JAYES: Everyone wants a tax cut thought Tony Burke.

BURKE: We will make our announcement well before the election. There’s plenty of time, but really? 2024? And that's the issue the government wants to talk about today? I want to find it extraordinary. I want to find it surprising. But if we know anything about who Mr Morrison is. This is his style. He'll want to talk about anything about his own failure, and about the job that needs to be done. And how would you feel if you're in Victoria right now looking down the barrel of a lockdown. Knowing the quarantine systems at a national level weren't brought in place the way the government was meant to do, knowing that the vaccine rollout was so slow, and being told for everything you're going through right now, Scott Morrison wants you to talk about what might happen in 2024. I think it's a joke.

JAYES: I mean, your criticism today does look highly political given you're not really willing to put any of these criticism at the feet of the Victorian Government, which happens to be a Labor government.

BURKE: Well, I'm not sure how the Victorian government's responsible for an outbreak from South Australian quarantine. Now I haven't I haven't railed against South Australia in this. But that's where the outbreak came from. It came from an outbreak of hotel quarantine in South Australia. I'm not sure how the Victorian Government can be held responsible for what happened there. But I’ll tell you who can be held responsible. It's a federal government that had two jobs, has done neither of them well. To have a national system of quarantine and have a national rollout of a vaccine.

JAYES: Well, the Victorian contact tracers.
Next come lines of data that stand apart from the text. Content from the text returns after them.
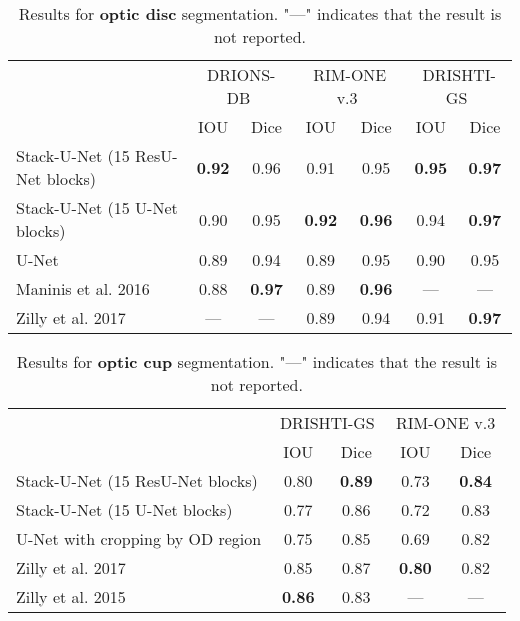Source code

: \documentclass{llncs}
\begin{document}
\begin{table}[ht!]
            \centering
        	\begin{tabular}{l|c|c|c|c|c|c}
        		\hline
        		& \multicolumn{2}{c|}{\,DRIONS-DB\,} &
        		\multicolumn{2}{c|}{\,RIM-ONE v.3\,} &
        		\multicolumn{2}{c}{\,DRISHTI-GS\,} \\
        		& IOU & Dice & IOU & Dice & IOU & Dice \\ \hline \hline
        		Stack-U-Net (15 ResU-Net blocks) & \textbf{0.92} & 0.96 & 0.91 & 0.95 & \textbf{0.95} & \textbf{0.97} \\
                Stack-U-Net (15 U-Net blocks) & 0.90 & 0.95 & \textbf{0.92} & \textbf{0.96} & 0.94 & \textbf{0.97} \\
                \hline
        		U-Net \cite{sevastopolsky2017optic} & 0.89 & 0.94 & 0.89 & 0.95 & 0.90 & 0.95 \\
                
        		Maninis et al. 2016 \cite{driu} & 0.88 & \textbf{0.97} & 0.89 & \textbf{0.96} & --- & --- \\
        		Zilly et al. 2017 \cite{zilly2017glaucoma} & --- & --- & 0.89 & 0.94 & 0.91 & \textbf{0.97} \\ \hline
        	\end{tabular}
            \newline\newline
        	\caption{Results for \textbf{optic disc} segmentation. "---" indicates that the result is not reported.}
            \label{table:optic_disc_results}
\end{table}


\begin{table}[ht!]
        	\centering
        	\begin{tabular}{l|c|c|c|c}
        		\hline
        		& \multicolumn{2}{c|}{\,DRISHTI-GS\,} &
        		\multicolumn{2}{c}{\,RIM-ONE v.3\,} \\   %
        		& IOU & Dice & IOU & Dice \\ \hline \hline
        		Stack-U-Net (15 ResU-Net blocks) & 0.80 & \textbf{0.89} & 0.73 & \textbf{0.84} \\
                Stack-U-Net (15 U-Net blocks) & 0.77 & 0.86 & 0.72 & 0.83 \\  
                \hline
        		U-Net with cropping by OD region 
                \cite{sevastopolsky2017optic} & 0.75 & 0.85 & 0.69 & 0.82 \\
        		Zilly et al. 2017 \cite{zilly2017glaucoma} & 0.85 & 0.87 & \textbf{0.80} & 0.82 \\
        		Zilly et al. 2015 \cite{zilly2015boosting} & \textbf{0.86} & 0.83 & --- & --- \\ \hline
        	\end{tabular}
            \newline\newline
        	\caption{Results for \textbf{optic cup} segmentation. "---" indicates that the result is not reported.}
            \label{table:optic_cup_results}
\end{table}
\end{document}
And Victoria still does not have one QR code system.

BURKE: Yeah, and the Commonwealth, remember at the beginning of all of this, had a job to provide a COVID safe app. It cost in the order of $70 or $80 million. The whole concept of that was it was meant to be the contact tracer for us. Once again, the only reason we are relying on having to use QR codes is because the Commonwealth didn't do its job. They used to tell us three things. They used to tell us keep the social distancing, wash your hands and download the app. How long is it since we've had the Commonwealth talk about that? For the really simple reason, Mr Morrison failed on that one as well.

JAYES: So Victoria’s just unlucky aren’t they? Four lockdowns, more than any other state.

BURKE: Oh, it's horrific.

JAYES: Unlucky though?

BURKE: Well, I don't know how else you can describe this one when it's an outbreak from South Australian quarantine. I don't know how else you can describe that. And, of course, the nature of the variant here - because we're talking about the what's loosely referred to as the Indian variant - we're talking about a variant that spreads in a very different way to anything we were looking at last year. So the pace of the spread, the impact of the systems that we've had in place, we really need the quarantine system to be working here because everything is getting harder as a new variants arrive.

JAYES: All right, we'll see you in question time. Tony Burke. Thank you.